NTP Reached but not Synchronized

I have been having some issues with the NTP component on one of my core MikroTik routers lately.
I use it to sync to a special non-public remote NTP server, and servers on my network then use the router as NTP server. Therefore the NTP package is installed on the router.

According to my monitoring system, the issues had been going on for at least a few months, with the NTP server slowly drifting out of sync more and more.
I can see that the clock on the router is off by more than 60 seconds now.
So I concluded that the NTP client isn’t setting the router’s clock anymore, and likely hasn’t for months.

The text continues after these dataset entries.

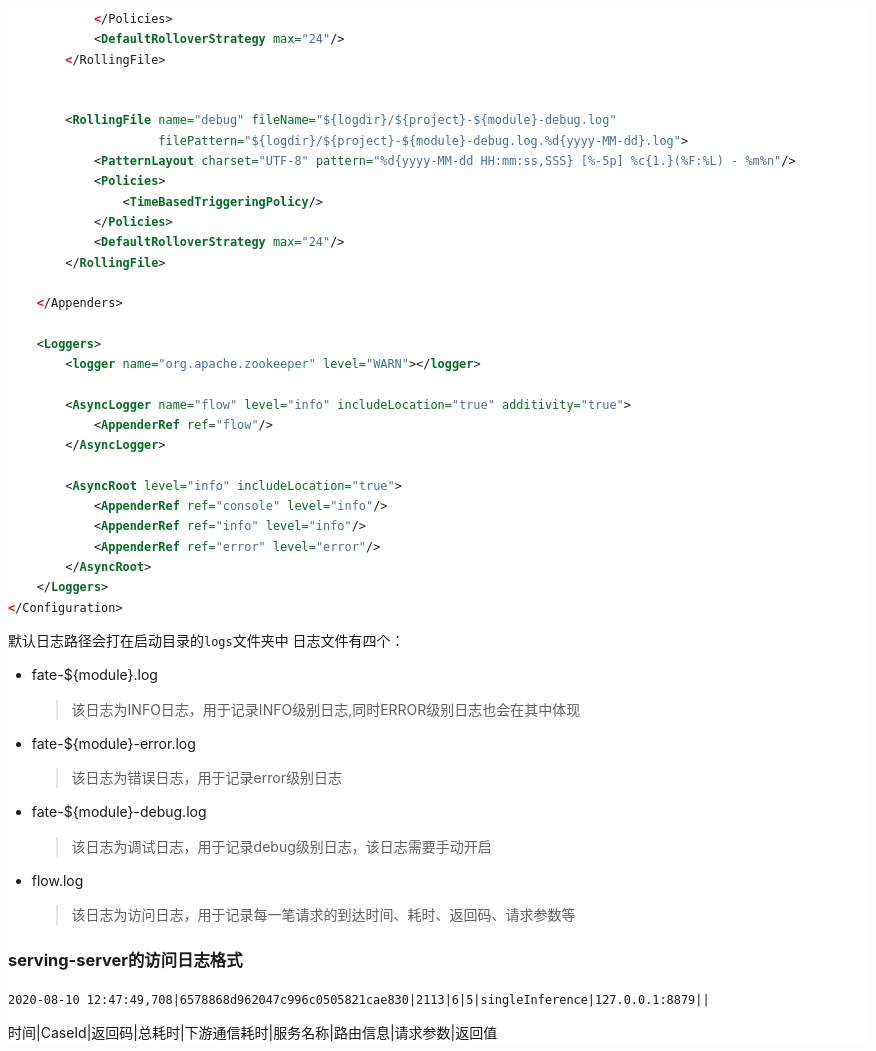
 ```xml
            </Policies>
            <DefaultRolloverStrategy max="24"/>
        </RollingFile>


        <RollingFile name="debug" fileName="${logdir}/${project}-${module}-debug.log"
                     filePattern="${logdir}/${project}-${module}-debug.log.%d{yyyy-MM-dd}.log">
            <PatternLayout charset="UTF-8" pattern="%d{yyyy-MM-dd HH:mm:ss,SSS} [%-5p] %c{1.}(%F:%L) - %m%n"/>
            <Policies>
                <TimeBasedTriggeringPolicy/>
            </Policies>
            <DefaultRolloverStrategy max="24"/>
        </RollingFile>

    </Appenders>

    <Loggers>
        <logger name="org.apache.zookeeper" level="WARN"></logger>

        <AsyncLogger name="flow" level="info" includeLocation="true" additivity="true">
            <AppenderRef ref="flow"/>
        </AsyncLogger>

        <AsyncRoot level="info" includeLocation="true">
            <AppenderRef ref="console" level="info"/>
            <AppenderRef ref="info" level="info"/>
            <AppenderRef ref="error" level="error"/>
        </AsyncRoot>
    </Loggers>
</Configuration>
```
默认日志路径会打在启动目录的`logs`文件夹中
日志文件有四个：
 - fate-${module}.log
   
    >该日志为INFO日志，用于记录INFO级别日志,同时ERROR级别日志也会在其中体现
 - fate-${module}-error.log
   
    >该日志为错误日志，用于记录error级别日志
- fate-${module}-debug.log
  
    >该日志为调试日志，用于记录debug级别日志，该日志需要手动开启
 - flow.log 
   
    >该日志为访问日志，用于记录每一笔请求的到达时间、耗时、返回码、请求参数等

### serving-server的访问日志格式
```
2020-08-10 12:47:49,708|6578868d962047c996c0505821cae830|2113|6|5|singleInference|127.0.0.1:8879||
```
时间|CaseId|返回码|总耗时|下游通信耗时|服务名称|路由信息|请求参数|返回值
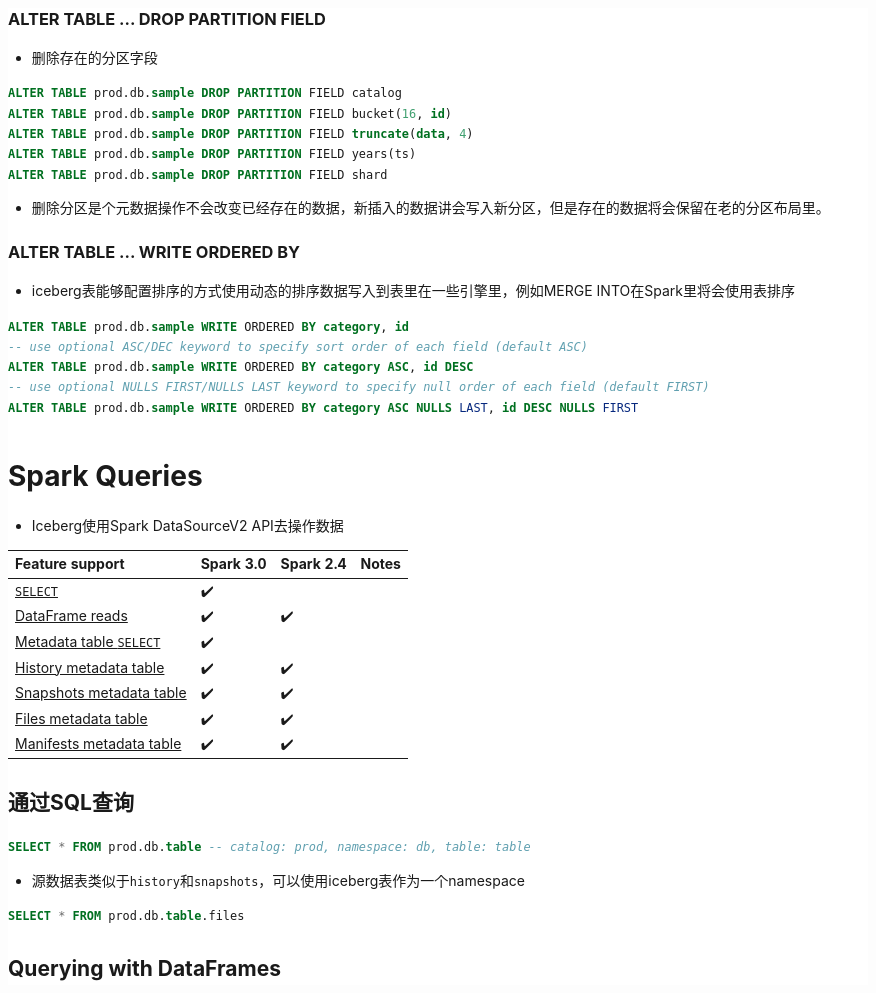 ### ALTER TABLE ... DROP PARTITION FIELD
* 删除存在的分区字段
```sql
ALTER TABLE prod.db.sample DROP PARTITION FIELD catalog
ALTER TABLE prod.db.sample DROP PARTITION FIELD bucket(16, id)
ALTER TABLE prod.db.sample DROP PARTITION FIELD truncate(data, 4)
ALTER TABLE prod.db.sample DROP PARTITION FIELD years(ts)
ALTER TABLE prod.db.sample DROP PARTITION FIELD shard
```
* 删除分区是个元数据操作不会改变已经存在的数据，新插入的数据讲会写入新分区，但是存在的数据将会保留在老的分区布局里。

### ALTER TABLE ... WRITE ORDERED BY
* iceberg表能够配置排序的方式使用动态的排序数据写入到表里在一些引擎里，例如MERGE INTO在Spark里将会使用表排序

```sql
ALTER TABLE prod.db.sample WRITE ORDERED BY category, id
-- use optional ASC/DEC keyword to specify sort order of each field (default ASC)
ALTER TABLE prod.db.sample WRITE ORDERED BY category ASC, id DESC
-- use optional NULLS FIRST/NULLS LAST keyword to specify null order of each field (default FIRST)
ALTER TABLE prod.db.sample WRITE ORDERED BY category ASC NULLS LAST, id DESC NULLS FIRST
```

# Spark Queries

* Iceberg使用Spark DataSourceV2 API去操作数据

| Feature support                                              | Spark 3.0 | Spark 2.4 | Notes |
| :----------------------------------------------------------- | :-------- | :-------- | :---- |
| [`SELECT`](https://iceberg.apache.org/spark-queries/#querying-with-sql) | ✔️         |           |       |
| [DataFrame reads](https://iceberg.apache.org/spark-queries/#querying-with-dataframes) | ✔️         | ✔️         |       |
| [Metadata table `SELECT`](https://iceberg.apache.org/spark-queries/#inspecting-tables) | ✔️         |           |       |
| [History metadata table](https://iceberg.apache.org/spark-queries/#history) | ✔️         | ✔️         |       |
| [Snapshots metadata table](https://iceberg.apache.org/spark-queries/#snapshots) | ✔️         | ✔️         |       |
| [Files metadata table](https://iceberg.apache.org/spark-queries/#files) | ✔️         | ✔️         |       |
| [Manifests metadata table](https://iceberg.apache.org/spark-queries/#manifests) | ✔️         | ✔️         |       |

## 通过SQL查询

```sql
SELECT * FROM prod.db.table -- catalog: prod, namespace: db, table: table
```
* 源数据表类似于`history`和`snapshots`，可以使用iceberg表作为一个namespace
```sql
SELECT * FROM prod.db.table.files
```
## Querying with DataFrames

Looking at the NTP client settings I don’t see anything useful, it simply says “Reached” at the button.
NTP Reached Issue.png
I did a quick Wirehark sniff, and I could see the server replied, so I would assume it isn’t an issue with the remote NTP server or the connection to it.
(I can recapture the trafik if anyone think it is useful to see it.)

Do any of you have any ideas about what the issue could be?

I can see that the issue started after upgrading the router to RouterOS v6.43.16 (long-term) from v6.42.10 (long-term).
I tested RouterOS v6.44.5 (long-term) on test router, but the same issue appear on that.
NTP Reached Issue Monitoring.png

  1. Monitoring setup shortly after router is upgraded.
  2. Alarms start triggering.

You should probably generate a supout file and send it to support@mikrotik.com … this is clearly some internal working (either a bug or problem with your particular device) and none of ordinary users can help you with that.

Yeah, I was gonna do that here in a bit after getting some package captures and such.

EDIT: Mail sent and waiting reply as [Ticket#2019102222004601].

[Deantwo@NTP Client Server Router] > system ntp client print 
          enabled: yes
             mode: unicast
      primary-ntp: xxx.xxx.xxx.xxx
    secondary-ntp: 0.0.0.0
  dynamic-servers: 
           status: started

Running the print command seems to say the router is just “started”, and I can’t seem to get it to say “reached” right now.
It might just be the status label on the NTP Client window is a little buggy, so that it can get stuck showing an old state.

Problem with it not getting synchronized is still there though. Waiting on the next reply from MikroTik support.

Looking through the patch notes I did notice this one change:

What’s new in 6.43.4 (2018-Oct-17 06:37):

Changes in this release:


*) ntp - fixed possible NTP server stuck in “started” state;

So that is interesting.

Could it be that the stratum of the remote NTP server isn’t low enough? (Just a suggestion. I don’t know whether the RouterOS’ NTP client even looks at the stratum value.)

Using Wireshark I can see the stratum the server replies with as 3.

Network Time Protocol (NTP Version 4, server)
    Flags: 0x24, Leap Indicator: no warning, Version number: NTP Version 4, Mode: server
    Peer Clock Stratum: secondary reference (3)
    Peer Polling Interval: 6 (64 seconds)
    Peer Clock Precision: 0.000001 seconds
    Root Delay: 0.003113 seconds
    Root Dispersion: 5.358322 seconds
    Reference ID: xxx.xxx.xxx.xxx
    Reference Timestamp: Oct 18, 2019 10:39:31.012301732 UTC
    Origin Timestamp: Oct 22, 2019 12:35:21.523945431 UTC
    Receive Timestamp: Oct 22, 2019 12:25:24.820052570 UTC
    Transmit Timestamp: Oct 22, 2019 12:25:24.820092977 UTC

The NTP client is really bad at giving feedback.
The SNTP client is a lot more useful with its status and even allows domain names.

Ok, the issue is resolved.

Thanks to help from MikroTik support, we found out that the remote NTP server was mismanaged.
The owners had started taking the server offline some weeks/months back and hadn’t told anyone about it. Supposedly they didn’t think anyone anyone was using IP-address instead of domain name or some nonsense like that.

The NTP client can only synchronize with a NTP server if the “Root Dispersion” value is less than 16 seconds. In my case here, the remote NTP server was reporting a Root Dispersion a little over 22 seconds. This caused the NTP client status to simply report “started”.
The SNTP client ignores Root Dispersion, which I guess is both good and bad.

I am not totally sure why it was giving the status “reached” when I first started this. Either a Winbox UI error or because the Root Dispersion originally exceeded the limit gradually over the last few weeks/months. And I can’t explain why the Root Dispersion was only 5.358322 seconds in the above package sniff, maybe because there had been nothing to compare it with until I had messed with it or something.
Either way, I gave the NTP server owners a kick in the butt and it all works now.

Also got this reply from support, when I asked for a bug report to be made about the missing NTP logging and user feedback. So I guess all is good now.

RouterOS v7 will have a completely rewritten NTP client and server implementation which will include more logging and more possibilities than before.